Tema: GESTÃO E PLANEJAMENTO DO SUS
Autor(a)
FRANCISCO AMAURI DOS SANTOS VERCOSA JUNIOR
Coautor(es)
WALESKA QUEZADO PINTO
MARIA SALETE GALVAO MOREIRA
JOSE WELLINGTON RIOS VITAL
O conjunto de reformas institucionais do SUS advindos do Pacto pela Saúde, atribui aos gestores a execução de ações de planejamento, monitoramento e avaliação dos serviços em saúde. Dentre os instrumentos de gestão para o planejamento destaca-se o Plano Municipal de Saúde - PMS, documento formal, flexível e dinâmico que define os objetivos, diretrizes e metas, além de prever o financiamento das ações e serviços de saúde (BRASIL, 2009). O processo de construção ascendente e participativo do Plano Municipal de Saúde de Aquiraz – Ceará, com vigência de 2022 a 2025, em conformidade com a Portaria de Consolidação nº 1, de 28 de setembro de 2017, originado da Portaria nº 2.135/2013, foi desafiador para a gestão e para o Conselho Municipal de Saúde devido ao cenário pandêmico da infecção pelo novo coronavírus. Nesse contexto, iniciado em 2020 na cidade de Wuhan, na China, ocorreram no Brasil diversos conflitos políticos com o setor de saúde, marcado pela exoneração de 3 ministros durante a pandemia (Agência Brasil, 2021) e a divergência de informações entre União, Estados e Municípios, atingindo diretamente a vida das pessoas, resultando em enfraquecimento das ações de saúde voltados principalmente a população mais vulnerável. Diante do exposto, em 2021, primeiro ano de mandato, houve o planejamento de estratégias para a realização da estruturação do PMS no município de Aquiraz, instituindo fóruns descentralizados em obediência às normas sanitárias contra a infecção do COVID -19.

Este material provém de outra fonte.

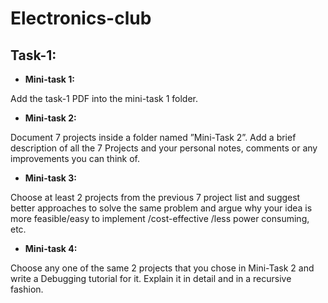 # Electronics-club
## Task-1:

* **Mini-task 1:**

Add the task-1 PDF into the mini-task 1 folder.

* **Mini-task 2:**

Document 7 projects inside a folder named ”Mini-Task 2”. Add a brief description of all the 7 Projects and your personal notes,
comments or any improvements you can think of.

* **Mini-task 3:**

Choose at least 2 projects from the previous 7 project list and suggest better approaches to solve the same problem and argue why your idea is more 
feasible/easy to implement /cost-effective /less power consuming, etc.

* **Mini-task 4:**

Choose any one of the same 2 projects that you chose in Mini-Task 2 and write a Debugging tutorial for it. 
Explain it in detail and in a recursive fashion.
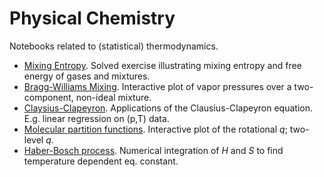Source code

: # Physical Chemistry

Notebooks related to (statistical) thermodynamics.

- [Mixing Entropy](mixing_entropy.ipynb).
  Solved exercise illustrating mixing entropy and free energy of gases and mixtures.
- [Bragg-Williams Mixing](bragg_williams.ipynb).
  Interactive plot of vapor pressures over a two-component, non-ideal mixture.
- [Claysius-Clapeyron](clausius_clapeyron.ipynb).
  Applications of the Clausius-Clapeyron equation. E.g. linear regression on (p,T) data.
- [Molecular partition functions](molecular_partition_function.ipynb).
  Interactive plot of the rotational *q*; two-level *q*.
- [Haber-Bosch process](haber_process.ipynb).
  Numerical integration of _H_ and _S_ to find temperature dependent eq. constant.
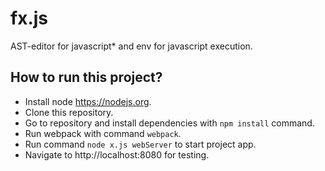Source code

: # fx.js

AST-editor for javascript* and env for javascript execution.

## How to run this project?

* Install node https://nodejs.org.
* Clone this repository.
* Go to repository and install dependencies with `npm install` command.
* Run webpack with command `webpack`.
* Run command `node x.js webServer` to start project app.
* Navigate to http://localhost:8080 for testing.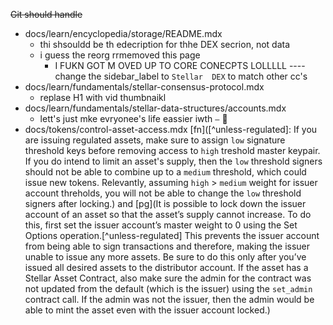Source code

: ~~Git  should handle~~

- docs/learn/encyclopedia/storage/README.mdx
  - thi shsouldd  be th edecription for thhe DEX secrion, not  data
  - i  guess  the reorg rrmemoved this  page
     -  I FUKN GOT M OVED UP  TO  CORE CONECPTS LOLLLLL ---- change the sidebar_label  to `Stellar  DEX` to match other  cc's
- docs/learn/fundamentals/stellar-consensus-protocol.mdx
  -  replase  H1 with vid thumbnaikl
- docs/learn/fundamentals/stellar-data-structures/accounts.mdx
   - lett's just  mke evryonee's life  eassier iwth  `—` 💜
-  docs/tokens/control-asset-access.mdx 
  [fn]([^unless-regulated]: If you are issuing regulated assets, make sure to assign `low` signature threshold keys before removing access to `high` treshold master keypair. If you do intend to limit an asset's supply, then the `low` threshold signers should not be able to combine up to a `medium` threshold, which could issue new tokens. Relevantly, assuming `high` > `medium` weight for issuer account threholds, you will not be able to change the `low` threshold signers after locking.)  and  [pg](It is possible to lock down the issuer account of an asset so that the asset’s supply cannot increase. To do this, first set the issuer account’s master weight to 0 using the Set Options operation.[^unless-regulated] This prevents the issuer account from being able to sign transactions and therefore, making the issuer unable to issue any more assets. Be sure to do this only after you’ve issued all desired assets to the distributor account. If the asset has a Stellar Asset Contract, also make sure the admin for the contract was not updated from the default (which is the issuer) using the `set_admin` contract call. If the admin was not the issuer, then the admin would be able to mint the asset even with the issuer account locked.)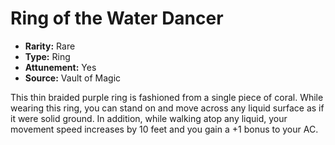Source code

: # Ring of the Water Dancer

- **Rarity:** Rare
- **Type:** Ring
- **Attunement:** Yes
- **Source:** Vault of Magic

This thin braided purple ring is fashioned from a single piece of coral. While wearing this ring, you can stand on and move across any liquid surface as if it were solid ground. In addition, while walking atop any liquid, your movement speed increases by 10 feet and you gain a +1 bonus to your AC.
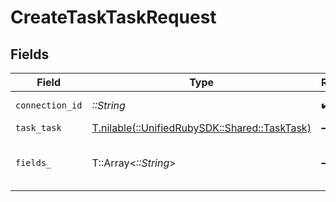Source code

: # CreateTaskTaskRequest


## Fields

| Field                                                                            | Type                                                                             | Required                                                                         | Description                                                                      |
| -------------------------------------------------------------------------------- | -------------------------------------------------------------------------------- | -------------------------------------------------------------------------------- | -------------------------------------------------------------------------------- |
| `connection_id`                                                                  | *::String*                                                                       | :heavy_check_mark:                                                               | ID of the connection                                                             |
| `task_task`                                                                      | [T.nilable(::UnifiedRubySDK::Shared::TaskTask)](../../models/shared/tasktask.md) | :heavy_minus_sign:                                                               | N/A                                                                              |
| `fields_`                                                                        | T::Array<*::String*>                                                             | :heavy_minus_sign:                                                               | Comma-delimited fields to return                                                 |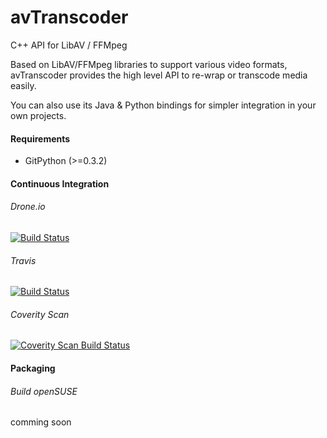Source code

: # avTranscoder

C++ API for LibAV / FFMpeg

Based on LibAV/FFMpeg libraries to support various video formats, avTranscoder provides the high level API to re-wrap or transcode media easily.

You can also use its Java & Python bindings for simpler integration in your own projects.

#### Requirements
* GitPython (>=0.3.2)

#### Continuous Integration

###### Drone.io  
[![Build Status](https://drone.io/github.com/avTranscoder/avTranscoder/status.png)](https://drone.io/github.com/avTranscoder/avTranscoder/latest)

###### Travis
[![Build Status](https://travis-ci.org/avTranscoder/avTranscoder.svg?branch=master)](https://travis-ci.org/avTranscoder/avTranscoder)

###### Coverity Scan  
<a href="https://scan.coverity.com/projects/2626">
  <img alt="Coverity Scan Build Status"
       src="https://scan.coverity.com/projects/2626/badge.svg"/>
</a>

#### Packaging

###### Build openSUSE  
comming soon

Relatar a experiência da construção do PMS, seus desafios e possibilidades durante a pandemia do COVID-19 no município de Aquiraz.
Trata-se de um relato de experiência, cujo estudo foi realizado no município de Aquiraz/Ce durante as oficinas para a construção do Plano Municipal de Saúde, no período de novembro de 2021. Esta experiência, construída e facilitada por profissionais da Secretaria de Saúde, com a participação de usuários, conselheiros e trabalhadores da saúde, ocorreu em 9(nove) regiões/territórios do município, por meio de oficinas realizadas nas Unidades Básicas de Saúde no período da manhã. O planejamento das oficinas, a partir da contribuição dos profissionais da ESF e membros do CMS iniciou-se com a mobilização dos usuários, líderes comunitários e profissionais para a participação construtiva. Durante as oficinas foram apresentados slides da situação de saúde do município, objetivando informar, identificar problemas e propor soluções a partir das propostas discutidas, otimizando assim o controle social. Posteriormente, em dezembro de 2021, houve a consolidação das propostas em documento único com os objetivos, diretrizes, metas e indicadores, dispostas em um plano de ação que foram apresentados em reunião ordinária do Conselho Municipal de Saúde com a aprovação do Plano Municipal de Saúde.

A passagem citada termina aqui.